[Data extracted from a collection]
********

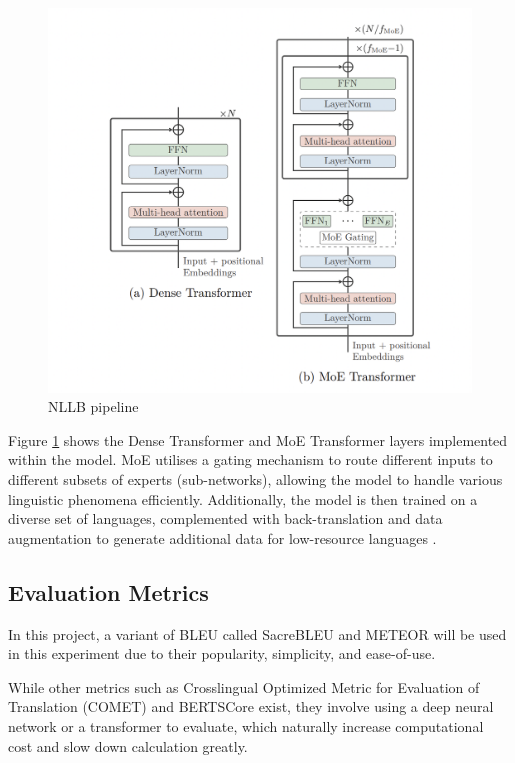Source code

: \documentclass[a4paper]{article}
\begin{document}
\begin{figure}[htbp]
    \centering
    \includegraphics[width=0.7\linewidth]{images/nllb.png}
    \caption{NLLB pipeline \cite{nllb200-2020}}
    \label{fig:nllb}
\end{figure}

Figure \ref{fig:nllb} shows the Dense Transformer and MoE Transformer layers implemented within the model. MoE \cite{masoudnia-2012-moe} utilises a gating mechanism to route different inputs to different subsets of experts (sub-networks), allowing the model to handle various linguistic phenomena efficiently. Additionally, the model is then trained on a diverse set of languages, complemented with back-translation and data augmentation to generate additional data for low-resource languages \cite{nllb200-2020}.



\subsection{Evaluation Metrics}


In this project, a variant of BLEU \cite{papieni-2002-bleu} called SacreBLEU \cite{post-2018-sacrebleu} and METEOR \cite{lavie-2007-meteor} will be used in this experiment due to their popularity, simplicity, and ease-of-use.

While other metrics such as Crosslingual Optimized Metric for Evaluation of Translation (COMET) \cite{rei-2020-comet} and BERTSCore \cite{zhang-2020-bertscore} exist, they involve using a deep neural network or a transformer to evaluate, which naturally increase computational cost and slow down calculation greatly.
\end{document}
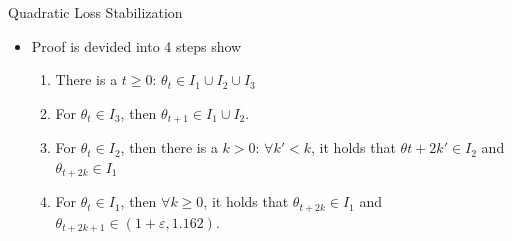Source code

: \documentclass[fleqn]{beamer}
\begin{document}
    \begin{frame}{Quadratic Loss Stabilization}
        \begin{itemize}
            \item Proof is devided into 4 steps show
                \begin{enumerate}
                    \item There is a $t\ge 0$: $\theta_t \in I_1\cup
                        I_2\cup I_3$
                    \item For $\theta_t \in I_3$, then $\theta_{t+1} \in I_1
                        \cup I_2$.
                    \item For $\theta_t \in I_2$, then there is a $k>0$:
                        $\forall k' < k$, it holds that $\theta{t+2k'} \in
                        I_2$ and $\theta_{t+2k} \in I_1$
                    \item For $\theta_t \in I_1$, then $\forall k \ge 0$, it
                        holds that
                        $\theta_{t+2k} \in I_1$ and $\theta_{t+2k+1} \in
                        (1+\varepsilon, 1.162)$.
                \end{enumerate}
        \end{itemize}
    \end{frame}
\end{document}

********

What is required
Transcribe the data completely. No pictures should appear in the transcription.

Your response
Source code

: \documentclass[a4paper]{article}
\begin{document}
\begin{figure}[htbp]
    \centering
    \includegraphics[width=0.7\linewidth]{images/nllb.png}
    \caption{NLLB pipeline \cite{nllb200-2020}}
    \label{fig:nllb}
\end{figure}

Figure \ref{fig:nllb} shows the Dense Transformer and MoE Transformer layers implemented within the model. MoE \cite{masoudnia-2012-moe} utilises a gating mechanism to route different inputs to different subsets of experts (sub-networks), allowing the model to handle various linguistic phenomena efficiently. Additionally, the model is then trained on a diverse set of languages, complemented with back-translation and data augmentation to generate additional data for low-resource languages \cite{nllb200-2020}.



\subsection{Evaluation Metrics}


In this project, a variant of BLEU \cite{papieni-2002-bleu} called SacreBLEU \cite{post-2018-sacrebleu} and METEOR \cite{lavie-2007-meteor} will be used in this experiment due to their popularity, simplicity, and ease-of-use.

While other metrics such as Crosslingual Optimized Metric for Evaluation of Translation (COMET) \cite{rei-2020-comet} and BERTSCore \cite{zhang-2020-bertscore} exist, they involve using a deep neural network or a transformer to evaluate, which naturally increase computational cost and slow down calculation greatly.
\end{document}
Source code

: \documentclass[fleqn]{beamer}
\begin{document}
    \begin{frame}{Quadratic Loss Stabilization}
        \begin{itemize}
            \item Proof is devided into 4 steps show
                \begin{enumerate}
                    \item There is a $t\ge 0$: $\theta_t \in I_1\cup
                        I_2\cup I_3$
                    \item For $\theta_t \in I_3$, then $\theta_{t+1} \in I_1
                        \cup I_2$.
                    \item For $\theta_t \in I_2$, then there is a $k>0$:
                        $\forall k' < k$, it holds that $\theta{t+2k'} \in
                        I_2$ and $\theta_{t+2k} \in I_1$
                    \item For $\theta_t \in I_1$, then $\forall k \ge 0$, it
                        holds that
                        $\theta_{t+2k} \in I_1$ and $\theta_{t+2k+1} \in
                        (1+\varepsilon, 1.162)$.
                \end{enumerate}
        \end{itemize}
    \end{frame}
\end{document}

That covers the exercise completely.